Co-treatment with ginsenoside Rh2 and betulinic acid synergistically induces apoptosis in human cancer cells in association with enhanced capsase-8 activation, bax translocation, and cytochrome c release.

We provide evidence for the first time, that two natural compounds ginsenoside Rh2 (G-Rh2) and betulinic acid (Bet A) synergistically induce apoptosis in human cervical adenocarcinoma (HeLa), human lung cancer A549, and human hepatoma HepG2 cells. G-Rh2 and Bet A cooperated to induce Bax traslocation to mitochondria and cytochrome c release. Co-treatment of G-Rh2 and Bet A resulted in enhanced cleavage of caspase-8 and Bid. Moreover, specific inhibition of caspase-8 by siRNA technology effectively reduced caspase-9 processing, poly (ADP-ribose) polymerase (PARP) cleavage, caspase-3 activation, and apoptosis in co-treated cells, which indicated that the caspase-8 feedback amplification pathway may have been involved in the apoptosis process.

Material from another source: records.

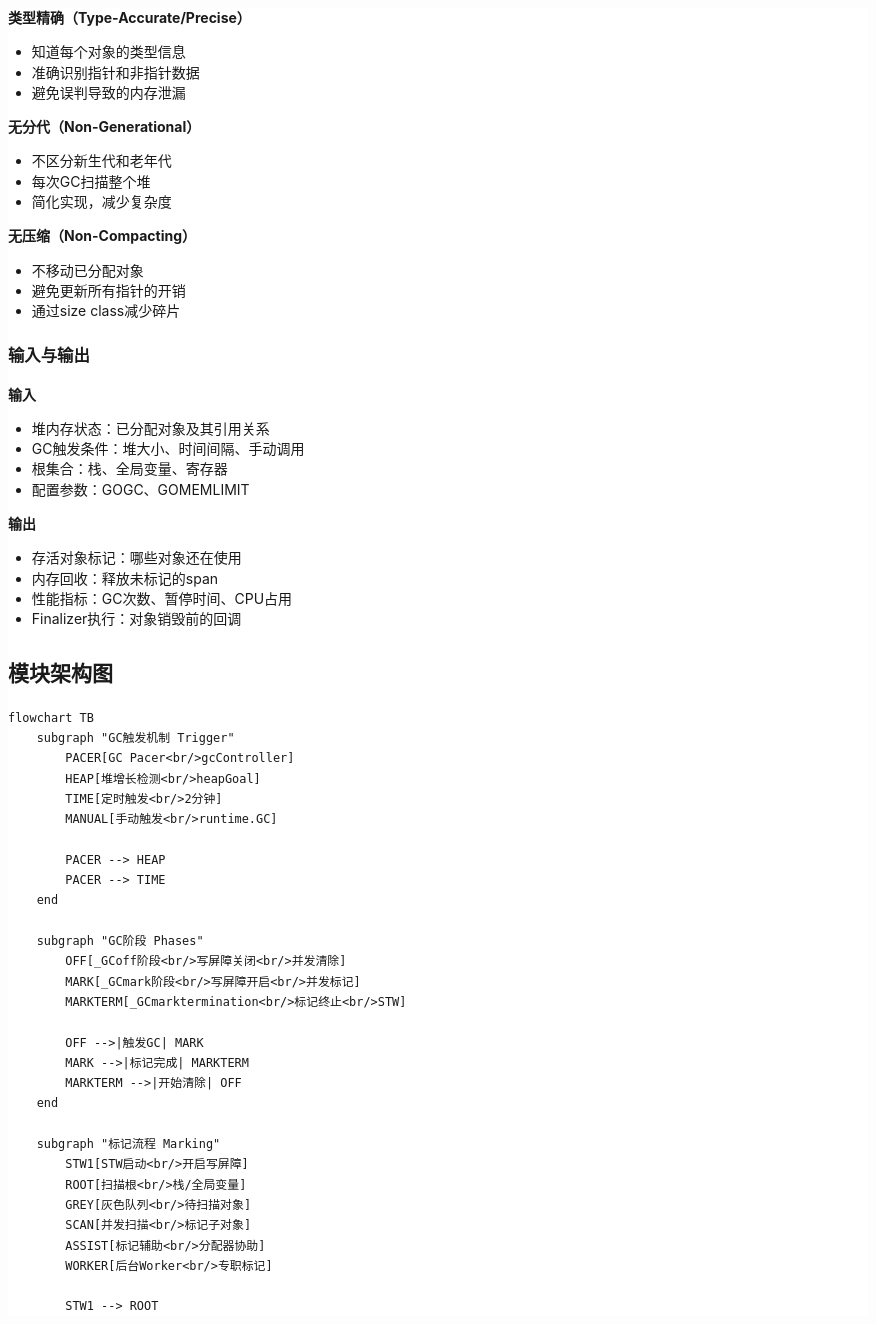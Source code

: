 **类型精确（Type-Accurate/Precise）**

- 知道每个对象的类型信息
- 准确识别指针和非指针数据
- 避免误判导致的内存泄漏

**无分代（Non-Generational）**

- 不区分新生代和老年代
- 每次GC扫描整个堆
- 简化实现，减少复杂度

**无压缩（Non-Compacting）**

- 不移动已分配对象
- 避免更新所有指针的开销
- 通过size class减少碎片

### 输入与输出

**输入**

- 堆内存状态：已分配对象及其引用关系
- GC触发条件：堆大小、时间间隔、手动调用
- 根集合：栈、全局变量、寄存器
- 配置参数：GOGC、GOMEMLIMIT

**输出**

- 存活对象标记：哪些对象还在使用
- 内存回收：释放未标记的span
- 性能指标：GC次数、暂停时间、CPU占用
- Finalizer执行：对象销毁前的回调

## 模块架构图

```mermaid
flowchart TB
    subgraph "GC触发机制 Trigger"
        PACER[GC Pacer<br/>gcController]
        HEAP[堆增长检测<br/>heapGoal]
        TIME[定时触发<br/>2分钟]
        MANUAL[手动触发<br/>runtime.GC]
        
        PACER --> HEAP
        PACER --> TIME
    end
    
    subgraph "GC阶段 Phases"
        OFF[_GCoff阶段<br/>写屏障关闭<br/>并发清除]
        MARK[_GCmark阶段<br/>写屏障开启<br/>并发标记]
        MARKTERM[_GCmarktermination<br/>标记终止<br/>STW]
        
        OFF -->|触发GC| MARK
        MARK -->|标记完成| MARKTERM
        MARKTERM -->|开始清除| OFF
    end
    
    subgraph "标记流程 Marking"
        STW1[STW启动<br/>开启写屏障]
        ROOT[扫描根<br/>栈/全局变量]
        GREY[灰色队列<br/>待扫描对象]
        SCAN[并发扫描<br/>标记子对象]
        ASSIST[标记辅助<br/>分配器协助]
        WORKER[后台Worker<br/>专职标记]
        
        STW1 --> ROOT
```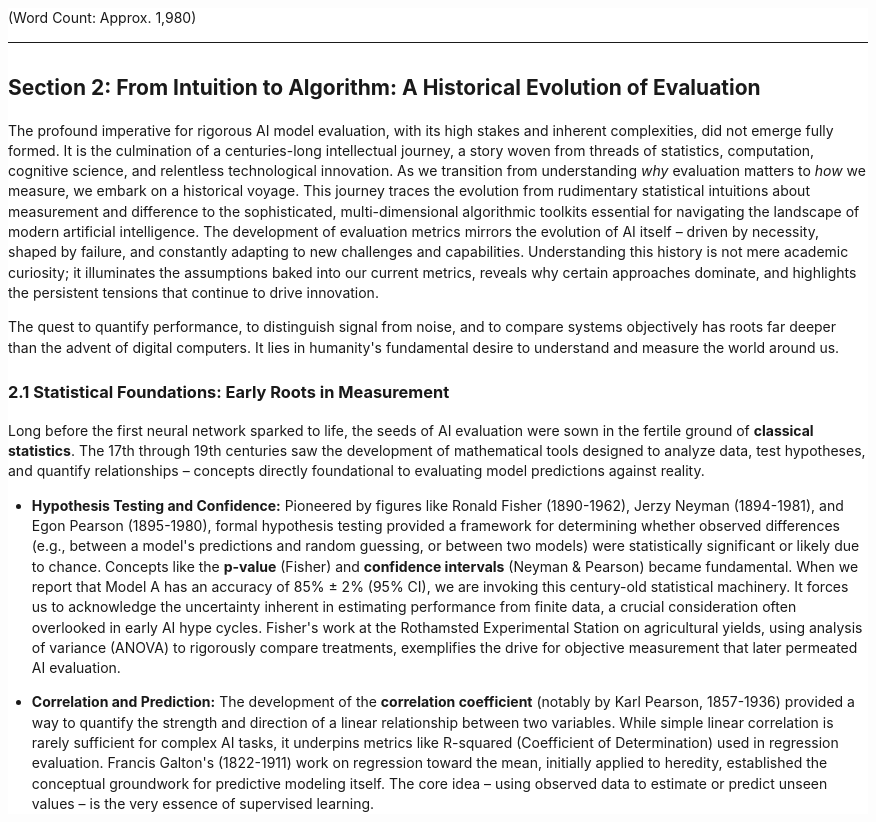 (Word Count: Approx. 1,980)



---





## Section 2: From Intuition to Algorithm: A Historical Evolution of Evaluation

The profound imperative for rigorous AI model evaluation, with its high stakes and inherent complexities, did not emerge fully formed. It is the culmination of a centuries-long intellectual journey, a story woven from threads of statistics, computation, cognitive science, and relentless technological innovation. As we transition from understanding *why* evaluation matters to *how* we measure, we embark on a historical voyage. This journey traces the evolution from rudimentary statistical intuitions about measurement and difference to the sophisticated, multi-dimensional algorithmic toolkits essential for navigating the landscape of modern artificial intelligence. The development of evaluation metrics mirrors the evolution of AI itself – driven by necessity, shaped by failure, and constantly adapting to new challenges and capabilities. Understanding this history is not mere academic curiosity; it illuminates the assumptions baked into our current metrics, reveals why certain approaches dominate, and highlights the persistent tensions that continue to drive innovation.

The quest to quantify performance, to distinguish signal from noise, and to compare systems objectively has roots far deeper than the advent of digital computers. It lies in humanity's fundamental desire to understand and measure the world around us.

### 2.1 Statistical Foundations: Early Roots in Measurement

Long before the first neural network sparked to life, the seeds of AI evaluation were sown in the fertile ground of **classical statistics**. The 17th through 19th centuries saw the development of mathematical tools designed to analyze data, test hypotheses, and quantify relationships – concepts directly foundational to evaluating model predictions against reality.

*   **Hypothesis Testing and Confidence:** Pioneered by figures like Ronald Fisher (1890-1962), Jerzy Neyman (1894-1981), and Egon Pearson (1895-1980), formal hypothesis testing provided a framework for determining whether observed differences (e.g., between a model's predictions and random guessing, or between two models) were statistically significant or likely due to chance. Concepts like the **p-value** (Fisher) and **confidence intervals** (Neyman & Pearson) became fundamental. When we report that Model A has an accuracy of 85% ± 2% (95% CI), we are invoking this century-old statistical machinery. It forces us to acknowledge the uncertainty inherent in estimating performance from finite data, a crucial consideration often overlooked in early AI hype cycles. Fisher's work at the Rothamsted Experimental Station on agricultural yields, using analysis of variance (ANOVA) to rigorously compare treatments, exemplifies the drive for objective measurement that later permeated AI evaluation.

*   **Correlation and Prediction:** The development of the **correlation coefficient** (notably by Karl Pearson, 1857-1936) provided a way to quantify the strength and direction of a linear relationship between two variables. While simple linear correlation is rarely sufficient for complex AI tasks, it underpins metrics like R-squared (Coefficient of Determination) used in regression evaluation. Francis Galton's (1822-1911) work on regression toward the mean, initially applied to heredity, established the conceptual groundwork for predictive modeling itself. The core idea – using observed data to estimate or predict unseen values – is the very essence of supervised learning.
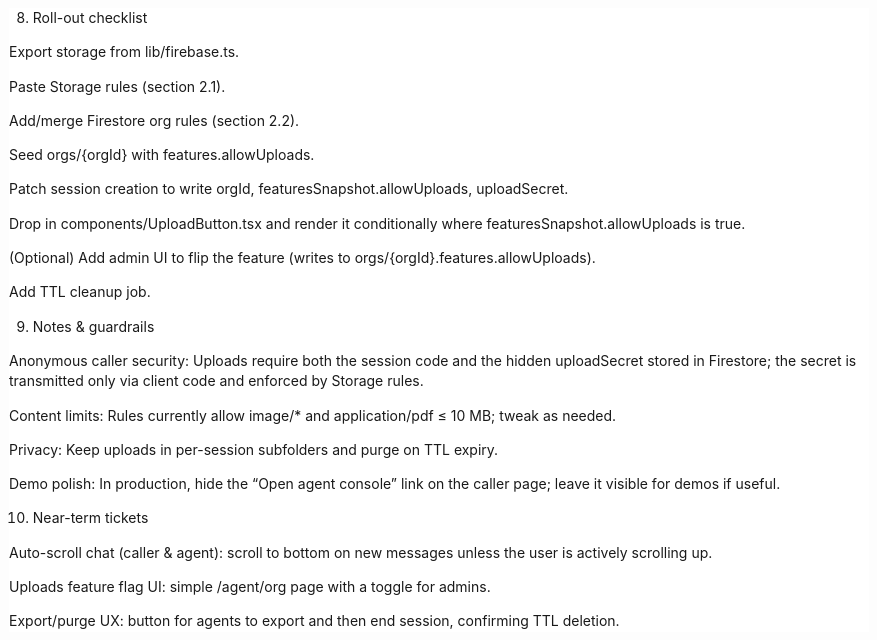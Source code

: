 8) Roll-out checklist

 Export storage from lib/firebase.ts.

 Paste Storage rules (section 2.1).

 Add/merge Firestore org rules (section 2.2).

 Seed orgs/{orgId} with features.allowUploads.

 Patch session creation to write orgId, featuresSnapshot.allowUploads, uploadSecret.

 Drop in components/UploadButton.tsx and render it conditionally where featuresSnapshot.allowUploads is true.

 (Optional) Add admin UI to flip the feature (writes to orgs/{orgId}.features.allowUploads).

 Add TTL cleanup job.

9) Notes & guardrails

Anonymous caller security: Uploads require both the session code and the hidden uploadSecret stored in Firestore; the secret is transmitted only via client code and enforced by Storage rules.

Content limits: Rules currently allow image/* and application/pdf ≤ 10 MB; tweak as needed.

Privacy: Keep uploads in per-session subfolders and purge on TTL expiry.

Demo polish: In production, hide the “Open agent console” link on the caller page; leave it visible for demos if useful.

10) Near-term tickets

Auto-scroll chat (caller & agent): scroll to bottom on new messages unless the user is actively scrolling up.

Uploads feature flag UI: simple /agent/org page with a toggle for admins.

Export/purge UX: button for agents to export and then end session, confirming TTL deletion.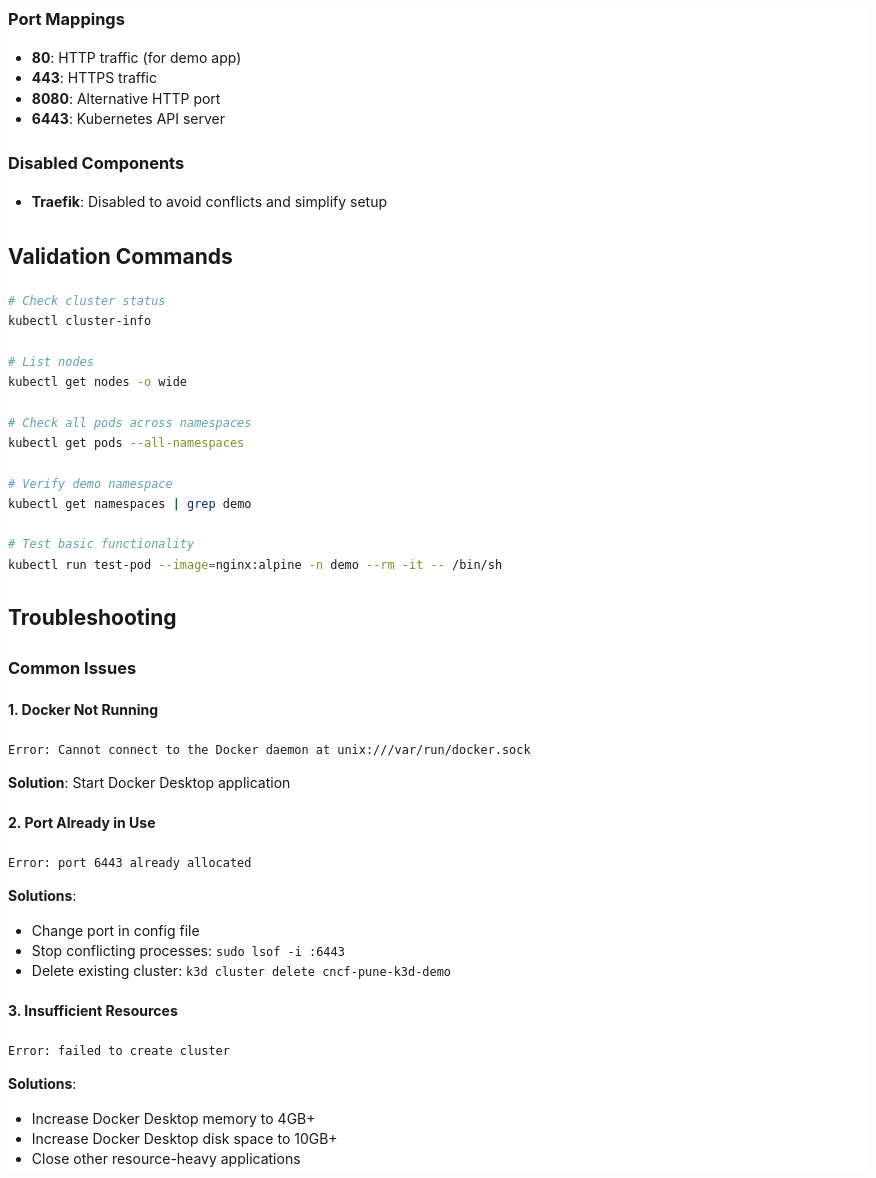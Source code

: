 ### Port Mappings
- **80**: HTTP traffic (for demo app)
- **443**: HTTPS traffic
- **8080**: Alternative HTTP port
- **6443**: Kubernetes API server

### Disabled Components
- **Traefik**: Disabled to avoid conflicts and simplify setup

## Validation Commands

```bash
# Check cluster status
kubectl cluster-info

# List nodes
kubectl get nodes -o wide

# Check all pods across namespaces
kubectl get pods --all-namespaces

# Verify demo namespace
kubectl get namespaces | grep demo

# Test basic functionality
kubectl run test-pod --image=nginx:alpine -n demo --rm -it -- /bin/sh
```

## Troubleshooting

### Common Issues

#### 1. Docker Not Running
```bash
Error: Cannot connect to the Docker daemon at unix:///var/run/docker.sock
```
**Solution**: Start Docker Desktop application

#### 2. Port Already in Use
```bash
Error: port 6443 already allocated
```
**Solutions**:
- Change port in config file
- Stop conflicting processes: `sudo lsof -i :6443`
- Delete existing cluster: `k3d cluster delete cncf-pune-k3d-demo`

#### 3. Insufficient Resources
```bash
Error: failed to create cluster
```
**Solutions**:
- Increase Docker Desktop memory to 4GB+
- Increase Docker Desktop disk space to 10GB+
- Close other resource-heavy applications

A previous study has shown that G-Rh2 induces cancer cell apoptosis via a Bcl-2 and/or Bcl-xL-independent mechanism, and Bet A induces apoptosis mainly through a mitochondrial pathway with tumor specificity. Since the antiapoptotic Bcl-2 and Bcl-xL are frequently overexpressed in human cancer cells, combined treatment with G-Rh2 and Bet A may be a novel strategy to enhance efficacy of anticancer therapy. © 2011 Wiley-Liss, Inc.